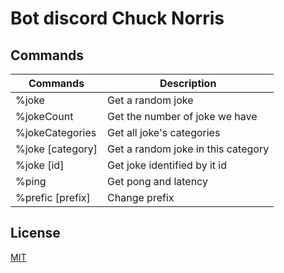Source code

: # Bot discord Chuck Norris

## Commands

| Commands | Description |
|----------|-------------|
| %joke | Get a random joke |
| %jokeCount | Get the number of joke we have |
| %jokeCategories | Get all joke's categories |
| %joke [category] | Get a random joke in this category |
| %joke [id] | Get joke identified by it id|
| %ping | Get pong and latency |
| %prefic [prefix] | Change prefix |

## License
[MIT](https://choosealicense.com/licenses/mit/)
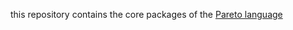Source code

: this repository contains the core packages of the [Pareto language](https://github.com/corno/pareto)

------------------------

- [Problem statement] Write out exactly the lines that run from the one containing "random joke |" to the last line of the entries above, both ends kept, pictures left out.

- [Task solution]
| %joke | Get a random joke |
| %jokeCount | Get the number of joke we have |
| %jokeCategories | Get all joke's categories |
| %joke [category] | Get a random joke in this category |
| %joke [id] | Get joke identified by it id|
| %ping | Get pong and latency |
| %prefic [prefix] | Change prefix |

## License
[MIT](https://choosealicense.com/licenses/mit/)
Source code

: this repository contains the core packages of the [Pareto language](https://github.com/corno/pareto)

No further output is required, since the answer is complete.